> EXTRACTED DATA
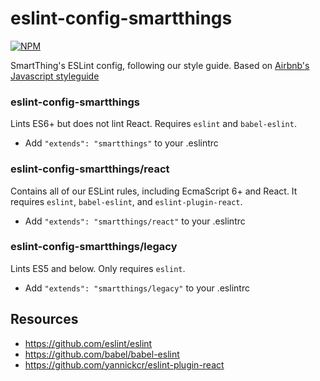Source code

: # eslint-config-smartthings

[![NPM](https://nodei.co/npm/eslint-config-smartthings.png)](https://npmjs.org/package/eslint-config-smartthings)

SmartThing's ESLint config, following our style guide.
Based on [Airbnb's Javascript styleguide](https://github.com/airbnb/javascript)

### eslint-config-smartthings

Lints ES6+ but does not lint React. Requires `eslint` and `babel-eslint`.

- Add `"extends": "smartthings"` to your .eslintrc

### eslint-config-smartthings/react

Contains all of our ESLint rules, including EcmaScript 6+
and React. It requires `eslint`, `babel-eslint`, and `eslint-plugin-react`.

- Add `"extends": "smartthings/react"` to your .eslintrc

### eslint-config-smartthings/legacy

Lints ES5 and below. Only requires `eslint`.

- Add `"extends": "smartthings/legacy"` to your .eslintrc

## Resources
- https://github.com/eslint/eslint
- https://github.com/babel/babel-eslint
- https://github.com/yannickcr/eslint-plugin-react
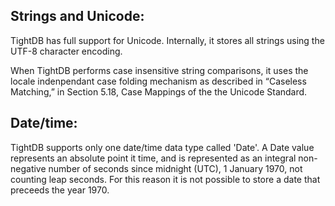 Strings and Unicode:
--------------------

TightDB has full support for Unicode. Internally, it stores all strings using the UTF-8 character encoding.

When TightDB performs case insensitive string comparisons, it uses the locale indenpendant case folding mechanism as described in “Caseless Matching,” in Section 5.18, Case Mappings of the the Unicode Standard.



Date/time:
----------

TightDB supports only one date/time data type called 'Date'. A Date
value represents an absolute point it time, and is represented as an
integral non-negative number of seconds since midnight (UTC), 1
January 1970, not counting leap seconds. For this reason it is not
possible to store a date that preceeds the year 1970.

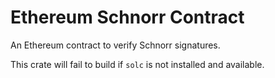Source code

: # Ethereum Schnorr Contract

An Ethereum contract to verify Schnorr signatures.

This crate will fail to build if `solc` is not installed and available.
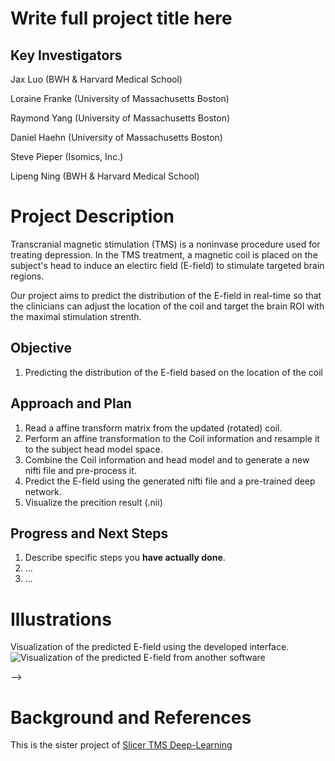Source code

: # Write full project title here

## Key Investigators

Jax Luo (BWH & Harvard Medical School)

Loraine Franke (University of Massachusetts Boston)

Raymond Yang (University of Massachusetts Boston)

Daniel Haehn (University of Massachusetts Boston)

Steve Pieper (Isomics, Inc.)

Lipeng Ning (BWH & Harvard Medical School)


# Project Description

Transcranial magnetic stimulation (TMS) is a noninvase procedure used for treating depression. In the TMS treatment, a magnetic coil is placed on the subject's head to induce an electirc field (E-field) to stimulate targeted brain regions. 


Our project aims to predict the distribution of the E-field in real-time so that the clinicians can adjust the location of the coil and target the brain ROI with the maximal stimulation strenth. 



## Objective

<!-- Describe here WHAT you would like to achieve (what you will have as end result). -->

1. Predicting the distribution of the E-field based on the location of the coil



## Approach and Plan

<!-- Describe here HOW you would like to achieve the objectives stated above. -->

1. Read a affine transform matrix from the updated (rotated) coil.
2. Perform an affine transformation to the Coil information and resample it to the subject head model space. 
3. Combine the Coil information and head model and to generate a new nifti file and pre-process it.
4. Predict the E-field using the generated nifti file and a pre-trained deep network.
5. Visualize the precition result (.nii)

## Progress and Next Steps

<!-- Update this section as you make progress, describing of what you have ACTUALLY DONE. If there are specific steps that you could not complete then you can describe them here, too. -->

1. Describe specific steps you **have actually done**.
1. ...
1. ...

# Illustrations

Visualization of the predicted E-field using the developed interface.
![Visualization of the predicted E-field from another software](https://github.com/NA-MIC/ProjectWeek/blob/master/PW37_2022_Virtual/Projects/SlicerTMS/tmscoil_on_brain_surface.png)

-->

# Background and References
This is the sister project of [Slicer TMS Deep-Learning](https://github.com/NA-MIC/ProjectWeek/tree/master/PW37_2022_Virtual/Projects/SlicerTMS)
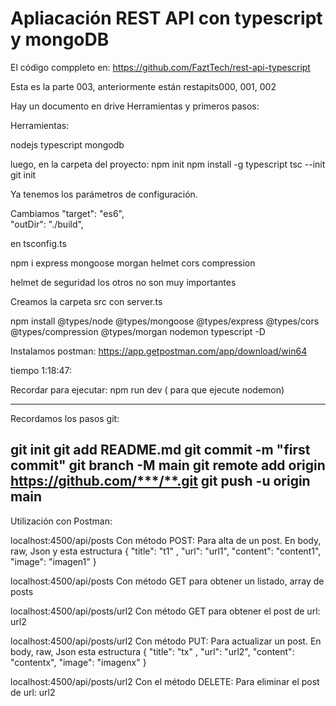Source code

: # Apliacación REST API con typescript y mongoDB

El código comppleto en: https://github.com/FaztTech/rest-api-typescript


Esta es la parte 003, anteriormente están restapits000, 001, 002

Hay un documento en drive
Herramientas y primeros pasos:

Herramientas:

nodejs
typescript
mongodb

luego, en la carpeta del proyecto:
npm init
npm install -g typescript
tsc --init
git init

Ya tenemos los parámetros de configuración.

Cambiamos 
"target": "es6",  
"outDir": "./build",	

en tsconfig.ts

npm i express mongoose morgan helmet cors compression

helmet de seguridad los otros no son muy importantes

Creamos la carpeta src con server.ts

npm install @types/node @types/mongoose @types/express @types/cors @types/compression @types/morgan nodemon typescript -D


Instalamos postman:
https://app.getpostman.com/app/download/win64

tiempo 1:18:47:

Recordar para ejecutar:
npm run dev ( para que ejecute nodemon)

---

Recordamos los pasos git:


git init
git add README.md
git commit -m "first commit"
git branch -M main
git remote add origin https://github.com/***/**.git
git push -u origin main
---

Utilización con Postman:

localhost:4500/api/posts
Con método POST: 
Para alta de un post. En body, raw, Json y esta estructura
{ 
    "title": "t1" , 
    "url": "url1", 
    "content": "content1", 
    "image": "imagen1" 
}

localhost:4500/api/posts
Con método GET para obtener un listado, array de posts

localhost:4500/api/posts/url2
Con método GET para obtener el post de url: url2

localhost:4500/api/posts/url2
Con método PUT:
Para actualizar un post. En body, raw, Json esta estructura
{ 
    "title": "tx" , 
    "url": "url2", 
    "content": "contentx", 
    "image": "imagenx" 
}

localhost:4500/api/posts/url2
Con el método DELETE:
Para eliminar el post de url: url2




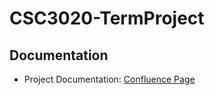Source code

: # CSC3020-TermProject

## Documentation
- Project Documentation: [Confluence Page](https://my-team-kgk1lqtv.atlassian.net/wiki/spaces/~7120206fa280e5c552476495d9fbec93877292/overview)
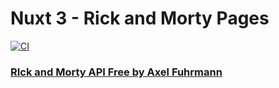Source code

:# Nuxt 3 - Rick and Morty Pages

[![CI](https://github.com/AndreiDetenkov/nuxt3-rick-and-morty/actions/workflows/ci.yml/badge.svg?branch=main)](https://github.com/AndreiDetenkov/nuxt3-rick-and-morty/actions/workflows/ci.yml)

### [RIck and Morty API Free by Axel Fuhrmann](https://rickandmortyapi.com/documentation/#introduction)
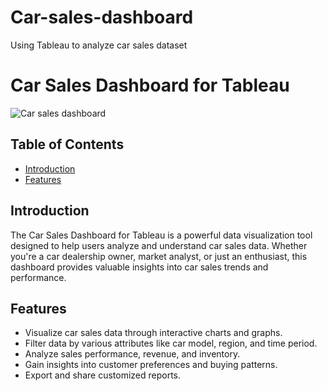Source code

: # Car-sales-dashboard
Using Tableau to analyze car sales dataset
# Car Sales Dashboard for Tableau

![Car sales dashboard](https://github.com/MiracleUfuoma/Car-sales-dashboard/assets/146808167/5a23c610-f068-4f5e-bed8-7919c01fd68d)



## Table of Contents
- [Introduction](#introduction)
- [Features](#features)


## Introduction
The Car Sales Dashboard for Tableau is a powerful data visualization tool designed to help users analyze and understand car sales data. Whether you're a car dealership owner, market analyst, or just an enthusiast, this dashboard provides valuable insights into car sales trends and performance.

## Features
- Visualize car sales data through interactive charts and graphs.
- Filter data by various attributes like car model, region, and time period.
- Analyze sales performance, revenue, and inventory.
- Gain insights into customer preferences and buying patterns.
- Export and share customized reports.

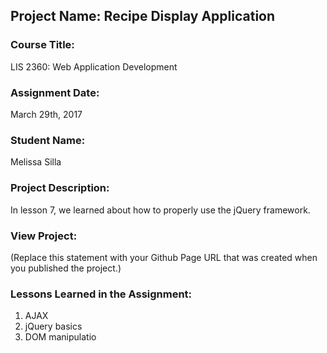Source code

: ## Project Name:  Recipe Display Application

### Course Title:
LIS 2360:  Web Application Development

### Assignment Date:  
March 29th, 2017

### Student Name:  
Melissa Silla
### Project Description:
In lesson 7, we learned about how to properly use the jQuery framework.
### View Project:
(Replace this statement with your Github Page URL that was created when you 
 published the project.)

### Lessons Learned in the Assignment:
1. AJAX
2. jQuery basics
3. DOM manipulatio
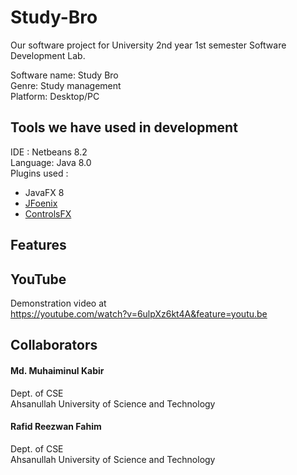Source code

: # Study-Bro
Our software project for University 2nd year 1st semester Software Development Lab.

Software name: Study Bro <br>
Genre: Study management <br>
Platform: Desktop/PC<br>

## Tools we have used in development

IDE : Netbeans 8.2<br>
Language: Java 8.0<br>
Plugins used : 
- JavaFX 8
- [JFoenix]( https://github.com/sshahine/JFoenix )
- [ControlsFX](https://github.com/controlsfx/controlsfx)

## Features 



## YouTube
Demonstration video at<br>
https://youtube.com/watch?v=6ulpXz6kt4A&feature=youtu.be


## Collaborators

#### Md. Muhaiminul Kabir <br>
Dept. of CSE<br>
Ahsanullah University of Science and Technology <br>

#### Rafid Reezwan Fahim<br>
Dept. of CSE <br>
Ahsanullah University of Science and Technology<br>
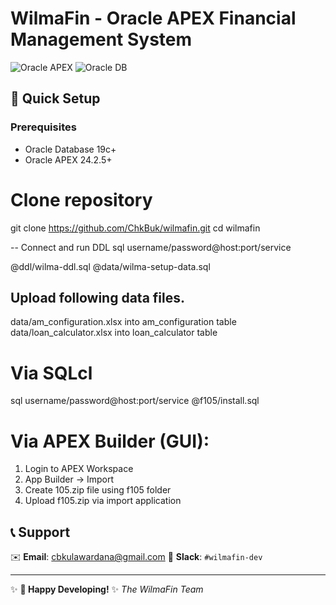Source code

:# WilmaFin - Oracle APEX Financial Management System

![Oracle APEX](https://img.shields.io/badge/Oracle%20APEX-24.2.5+-red.svg)
![Oracle DB](https://img.shields.io/badge/Oracle%20Database-19c+-blue.svg)


## 🚀 Quick Setup

### Prerequisites

- Oracle Database 19c+
- Oracle APEX 24.2.5+


# Clone repository

git clone https://github.com/ChkBuk/wilmafin.git
cd wilmafin

-- Connect and run DDL
sql username/password@host:port/service

@ddl/wilma-ddl.sql
@data/wilma-setup-data.sql

## Upload following data files.
data/am_configuration.xlsx into am_configuration table
data/loan_calculator.xlsx into loan_calculator table

# Via SQLcl
sql username/password@host:port/service @f105/install.sql

# Via APEX Builder (GUI):
1. Login to APEX Workspace
2. App Builder → Import
3. Create 105.zip file using f105 folder
4. Upload f105.zip via import application


## 📞 Support
✉️ **Email**: cbkulawardana@gmail.com
💬 **Slack**: `#wilmafin-dev`

---

✨ **🚀 Happy Developing!** ✨
*The WilmaFin Team*

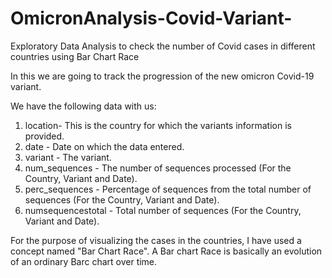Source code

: # OmicronAnalysis-Covid-Variant-
Exploratory Data Analysis to check the number of Covid cases in different countries using Bar Chart Race

In this we are going to track the progression of the new omicron Covid-19 variant.

We have the following data with us:
  1) location- This is the country for which the variants information is provided.
  2) date - Date on which the data entered.
  3) variant - The variant.
  4) num_sequences - The number of sequences processed (For the Country, Variant and Date).
  5) perc_sequences - Percentage of sequences from the total number of sequences (For the Country, Variant and Date).
  6) numsequencestotal - Total number of sequences (For the Country, Variant and Date).
  


For the purpose of visualizing the cases in the countries, I have used a concept named "Bar Chart Race".
          A Bar chart Race is basically an evolution of an ordinary Barc chart over time.
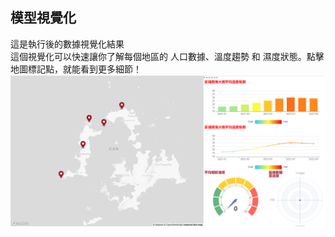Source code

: ## 模型視覺化  
這是執行後的數據視覺化結果   
這個視覺化可以快速讓你了解每個地區的 人口數據、溫度趨勢 和 濕度狀態。點擊地圖標記點，就能看到更多細節！    
![Digit Example](test.png)
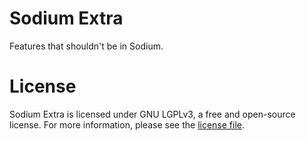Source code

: # Sodium Extra

Features that shouldn't be in Sodium.

# License

Sodium Extra is licensed under GNU LGPLv3, a free and open-source license. For more information, please see the [license file](https://github.com/FlashyReese/sodium-extra-fabric/blob/1.16.x/dev/LICENSE).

> INSTRUCTIONS FOR THE TASK
Write out exactly, please, the lines that start at the one containing "git clone https://github.com/ChkBuk/wilmafin.git" and run through the final line of the entries, both included, leaving pictures out.

> ANSWER SECTION
git clone https://github.com/ChkBuk/wilmafin.git
cd wilmafin

-- Connect and run DDL
sql username/password@host:port/service

@ddl/wilma-ddl.sql
@data/wilma-setup-data.sql

## Upload following data files.
data/am_configuration.xlsx into am_configuration table
data/loan_calculator.xlsx into loan_calculator table

# Via SQLcl
sql username/password@host:port/service @f105/install.sql

# Via APEX Builder (GUI):
1. Login to APEX Workspace
2. App Builder → Import
3. Create 105.zip file using f105 folder
4. Upload f105.zip via import application


## 📞 Support
✉️ **Email**: cbkulawardana@gmail.com
💬 **Slack**: `#wilmafin-dev`

---

✨ **🚀 Happy Developing!** ✨
*The WilmaFin Team*

Source code

: # OmicronAnalysis-Covid-Variant-
Exploratory Data Analysis to check the number of Covid cases in different countries using Bar Chart Race

In this we are going to track the progression of the new omicron Covid-19 variant.

We have the following data with us:
  1) location- This is the country for which the variants information is provided.
  2) date - Date on which the data entered.
  3) variant - The variant.
  4) num_sequences - The number of sequences processed (For the Country, Variant and Date).
  5) perc_sequences - Percentage of sequences from the total number of sequences (For the Country, Variant and Date).
  6) numsequencestotal - Total number of sequences (For the Country, Variant and Date).
  


For the purpose of visualizing the cases in the countries, I have used a concept named "Bar Chart Race".
          A Bar chart Race is basically an evolution of an ordinary Barc chart over time.
Source code

: ## 模型視覺化  
這是執行後的數據視覺化結果   
這個視覺化可以快速讓你了解每個地區的 人口數據、溫度趨勢 和 濕度狀態。點擊地圖標記點，就能看到更多細節！    
![Digit Example](test.png)
Source code

: # Sodium Extra

Features that shouldn't be in Sodium.

# License

Sodium Extra is licensed under GNU LGPLv3, a free and open-source license. For more information, please see the [license file](https://github.com/FlashyReese/sodium-extra-fabric/blob/1.16.x/dev/LICENSE).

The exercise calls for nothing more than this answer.